Translucent Badges
In discussion with Cameron Neylon earlier today, another use case for badges came up—one that will require a bit of tooling, but would be useful in a lot of contexts. When I submit a paper to a scientific journal, the reviews that come back are usually anonymous (i.e., I don't know who the reviewers were). There are good reasons for this, but it creates a problem: how do I know how to assess those reviews? To borrow Cameron's example, if my physics paper gets one review from Richard Feynman and one from Joe the Mechanic, I probably ought to pay more attention to Feynman's—unless the paper is describing an experimental setup, in which case I should probably care more about Joe's, because Feynman was notoriously bad at doing experiments.
I can't solve this problem with badges right now because each badge identifies the person it was issued for (which is kind of the point). But what if Jane, as a reviewer, could go back to the badge issue (or to the backpack site she's using to aggregate her badges) and say, "Please give me a token I can attach to this review to show that I have an Expert Experimentalist badge"? The token would be digitally signed, so that people could confirm its authenticity, but no personal identification.

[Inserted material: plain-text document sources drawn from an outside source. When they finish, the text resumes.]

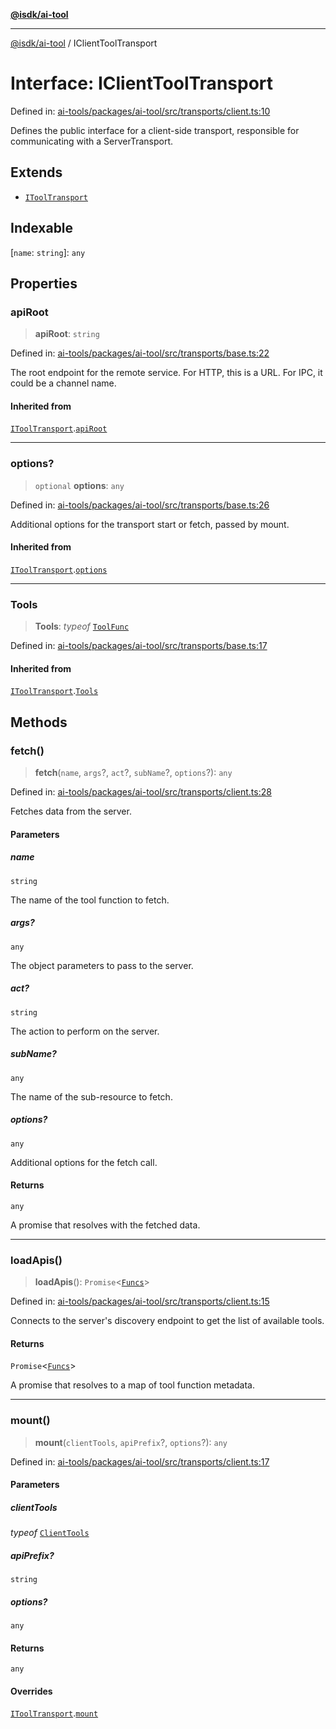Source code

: [**@isdk/ai-tool**](../README.md)

***

[@isdk/ai-tool](../globals.md) / IClientToolTransport

# Interface: IClientToolTransport

Defined in: [ai-tools/packages/ai-tool/src/transports/client.ts:10](https://github.com/isdk/ai-tool.js/blob/a24331161aecd2d7bbd8dc9f9cd3d984871261cb/src/transports/client.ts#L10)

Defines the public interface for a client-side transport,
responsible for communicating with a ServerTransport.

## Extends

- [`IToolTransport`](IToolTransport.md)

## Indexable

\[`name`: `string`\]: `any`

## Properties

### apiRoot

> **apiRoot**: `string`

Defined in: [ai-tools/packages/ai-tool/src/transports/base.ts:22](https://github.com/isdk/ai-tool.js/blob/a24331161aecd2d7bbd8dc9f9cd3d984871261cb/src/transports/base.ts#L22)

The root endpoint for the remote service.
For HTTP, this is a URL. For IPC, it could be a channel name.

#### Inherited from

[`IToolTransport`](IToolTransport.md).[`apiRoot`](IToolTransport.md#apiroot)

***

### options?

> `optional` **options**: `any`

Defined in: [ai-tools/packages/ai-tool/src/transports/base.ts:26](https://github.com/isdk/ai-tool.js/blob/a24331161aecd2d7bbd8dc9f9cd3d984871261cb/src/transports/base.ts#L26)

Additional options for the transport start or fetch, passed by mount.

#### Inherited from

[`IToolTransport`](IToolTransport.md).[`options`](IToolTransport.md#options)

***

### Tools

> **Tools**: *typeof* [`ToolFunc`](../classes/ToolFunc.md)

Defined in: [ai-tools/packages/ai-tool/src/transports/base.ts:17](https://github.com/isdk/ai-tool.js/blob/a24331161aecd2d7bbd8dc9f9cd3d984871261cb/src/transports/base.ts#L17)

#### Inherited from

[`IToolTransport`](IToolTransport.md).[`Tools`](IToolTransport.md#tools)

## Methods

### fetch()

> **fetch**(`name`, `args`?, `act`?, `subName`?, `options`?): `any`

Defined in: [ai-tools/packages/ai-tool/src/transports/client.ts:28](https://github.com/isdk/ai-tool.js/blob/a24331161aecd2d7bbd8dc9f9cd3d984871261cb/src/transports/client.ts#L28)

Fetches data from the server.

#### Parameters

##### name

`string`

The name of the tool function to fetch.

##### args?

`any`

The object parameters to pass to the server.

##### act?

`string`

The action to perform on the server.

##### subName?

`any`

The name of the sub-resource to fetch.

##### options?

`any`

Additional options for the fetch call.

#### Returns

`any`

A promise that resolves with the fetched data.

***

### loadApis()

> **loadApis**(): `Promise`\<[`Funcs`](Funcs.md)\>

Defined in: [ai-tools/packages/ai-tool/src/transports/client.ts:15](https://github.com/isdk/ai-tool.js/blob/a24331161aecd2d7bbd8dc9f9cd3d984871261cb/src/transports/client.ts#L15)

Connects to the server's discovery endpoint to get the list of available tools.

#### Returns

`Promise`\<[`Funcs`](Funcs.md)\>

A promise that resolves to a map of tool function metadata.

***

### mount()

> **mount**(`clientTools`, `apiPrefix`?, `options`?): `any`

Defined in: [ai-tools/packages/ai-tool/src/transports/client.ts:17](https://github.com/isdk/ai-tool.js/blob/a24331161aecd2d7bbd8dc9f9cd3d984871261cb/src/transports/client.ts#L17)

#### Parameters

##### clientTools

*typeof* [`ClientTools`](../classes/ClientTools.md)

##### apiPrefix?

`string`

##### options?

`any`

#### Returns

`any`

#### Overrides

[`IToolTransport`](IToolTransport.md).[`mount`](IToolTransport.md#mount)
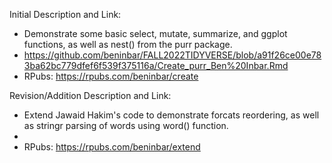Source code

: Initial Description and Link:

* Demonstrate some basic select, mutate, summarize, and ggplot functions, as well as nest() from the purr package.
* https://github.com/beninbar/FALL2022TIDYVERSE/blob/a91f26ce00e783ba62bc779dfef6f539f375116a/Create_purr_Ben%20Inbar.Rmd
* RPubs: https://rpubs.com/beninbar/create

Revision/Addition Description and Link:
* Extend Jawaid Hakim's code to demonstrate forcats reordering, as well as stringr parsing of words using word() function.
* 
* RPubs: https://rpubs.com/beninbar/extend
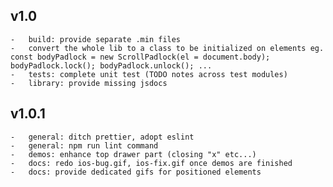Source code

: ## v1.0

    -   build: provide separate .min files
    -   convert the whole lib to a class to be initialized on elements eg. const bodyPadlock = new ScrollPadlock(el = document.body); bodyPadlock.lock(); bodyPadlock.unlock(); ...
    -   tests: complete unit test (TODO notes across test modules)
    -   library: provide missing jsdocs

## v1.0.1

    -   general: ditch prettier, adopt eslint
    -   general: npm run lint command
    -   demos: enhance top drawer part (closing "x" etc...)
    -   docs: redo ios-bug.gif, ios-fix.gif once demos are finished
    -   docs: provide dedicated gifs for positioned elements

By analogy with Peter Wayner's "translucent databases", we can think of these tokens as "translucent badges": they let some light through, but they're not completely transparent. I can see lots of other ways they'd be useful. For example, I would really like to know whether a lengthy comment on Slashdot about software patents was written by a patent lawyer or a teenager in a basement in Saskatchewan—except what I really mean is, "I'd like to know how much the commenter knows about the subject," because that kid in Saskatchewan just might be a self-taught expert. Badges give her a way to validate her expertise; translucency would give her a way to share it more safely.